▶ Work to complete: Lines containing the word "storage" are to be copied from the data below.

▶ Source data:
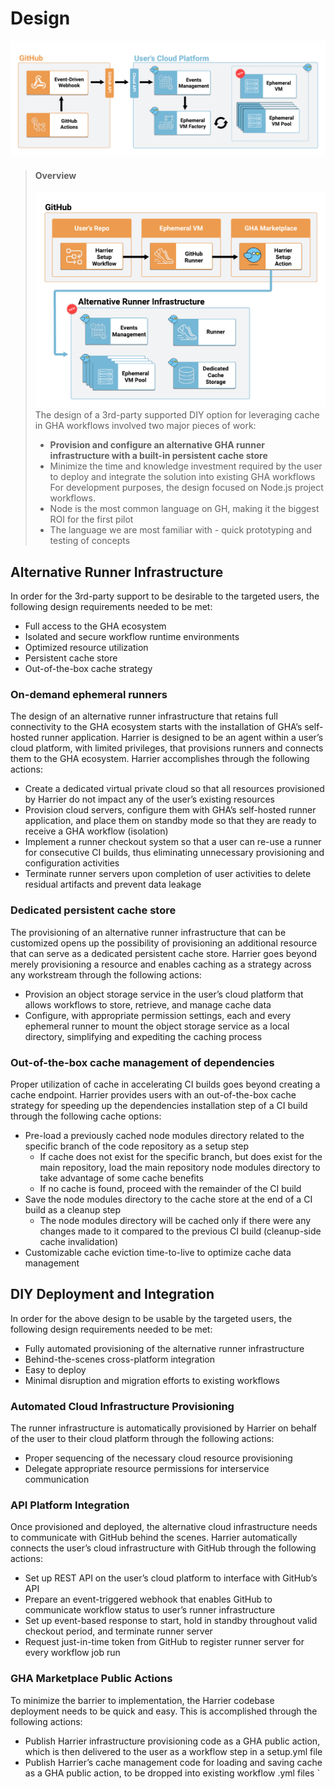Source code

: # Design

![alt text](src/assets/queued-new-runner.png)

> #### Overview
>
> ![alt text](src/assets/alternative-infrastructure.png)
> The design of a 3rd-party supported DIY option for leveraging cache in GHA workflows involved two major pieces of work:
>
> - **Provision and configure an alternative GHA runner infrastructure with a built-in persistent cache store**
> - Minimize the time and knowledge investment required by the user to deploy and integrate the solution into existing GHA workflows
>   For development purposes, the design focused on Node.js project workflows.
> - Node is the most common language on GH, making it the biggest ROI for the first pilot
> - The language we are most familiar with \- quick prototyping and testing of concepts

## Alternative Runner Infrastructure

In order for the 3rd-party support to be desirable to the targeted users, the following design requirements needed to be met:

- Full access to the GHA ecosystem
- Isolated and secure workflow runtime environments
- Optimized resource utilization
- Persistent cache store
- Out-of-the-box cache strategy

### **On-demand ephemeral runners**

The design of an alternative runner infrastructure that retains full connectivity to the GHA ecosystem starts with the installation of GHA’s self-hosted runner application. Harrier is designed to be an agent within a user’s cloud platform, with limited privileges, that provisions runners and connects them to the GHA ecosystem. Harrier accomplishes through the following actions:

- Create a dedicated virtual private cloud so that all resources provisioned by Harrier do not impact any of the user’s existing resources
- Provision cloud servers, configure them with GHA’s self-hosted runner application, and place them on standby mode so that they are ready to receive a GHA workflow (isolation)
- Implement a runner checkout system so that a user can re-use a runner for consecutive CI builds, thus eliminating unnecessary provisioning and configuration activities
- Terminate runner servers upon completion of user activities to delete residual artifacts and prevent data leakage

### **Dedicated persistent cache store**

The provisioning of an alternative runner infrastructure that can be customized opens up the possibility of provisioning an additional resource that can serve as a dedicated persistent cache store. Harrier goes beyond merely provisioning a resource and enables caching as a strategy across any workstream through the following actions:

- Provision an object storage service in the user’s cloud platform that allows workflows to store, retrieve, and manage cache data
- Configure, with appropriate permission settings, each and every ephemeral runner to mount the object storage service as a local directory, simplifying and expediting the caching process

### **Out-of-the-box cache management of dependencies**

Proper utilization of cache in accelerating CI builds goes beyond creating a cache endpoint. Harrier provides users with an out-of-the-box cache strategy for speeding up the dependencies installation step of a CI build through the following cache options:

- Pre-load a previously cached node modules directory related to the specific branch of the code repository as a setup step
  - If cache does not exist for the specific branch, but does exist for the main repository, load the main repository node modules directory to take advantage of some cache benefits
  - If no cache is found, proceed with the remainder of the CI build
- Save the node modules directory to the cache store at the end of a CI build as a cleanup step
  - The node modules directory will be cached only if there were any changes made to it compared to the previous CI build (cleanup-side cache invalidation)
- Customizable cache eviction time-to-live to optimize cache data management

## DIY Deployment and Integration

In order for the above design to be usable by the targeted users, the following design requirements needed to be met:

- Fully automated provisioning of the alternative runner infrastructure
- Behind-the-scenes cross-platform integration
- Easy to deploy
- Minimal disruption and migration efforts to existing workflows

### **Automated Cloud Infrastructure Provisioning**

The runner infrastructure is automatically provisioned by Harrier on behalf of the user to their cloud platform through the following actions:

- Proper sequencing of the necessary cloud resource provisioning
- Delegate appropriate resource permissions for interservice communication

### **API Platform Integration**

Once provisioned and deployed, the alternative cloud infrastructure needs to communicate with GitHub behind the scenes. Harrier automatically connects the user’s cloud infrastructure with GitHub through the following actions:

- Set up REST API on the user’s cloud platform to interface with GitHub’s API
- Prepare an event-triggered webhook that enables GitHub to communicate workflow status to user’s runner infrastructure
- Set up event-based response to start, hold in standby throughout valid checkout period, and terminate runner server
- Request just-in-time token from GitHub to register runner server for every workflow job run

### **GHA Marketplace Public Actions**

To minimize the barrier to implementation, the Harrier codebase deployment needs to be quick and easy. This is accomplished through the following actions:

- Publish Harrier infrastructure provisioning code as a GHA public action, which is then delivered to the user as a workflow step in a setup.yml file
- Publish Harrier’s cache management code for loading and saving cache as a GHA public action, to be dropped into existing workflow .yml files
  `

▶ Response box:
- Provision an object storage service in the user’s cloud platform that allows workflows to store, retrieve, and manage cache data
- Configure, with appropriate permission settings, each and every ephemeral runner to mount the object storage service as a local directory, simplifying and expediting the caching process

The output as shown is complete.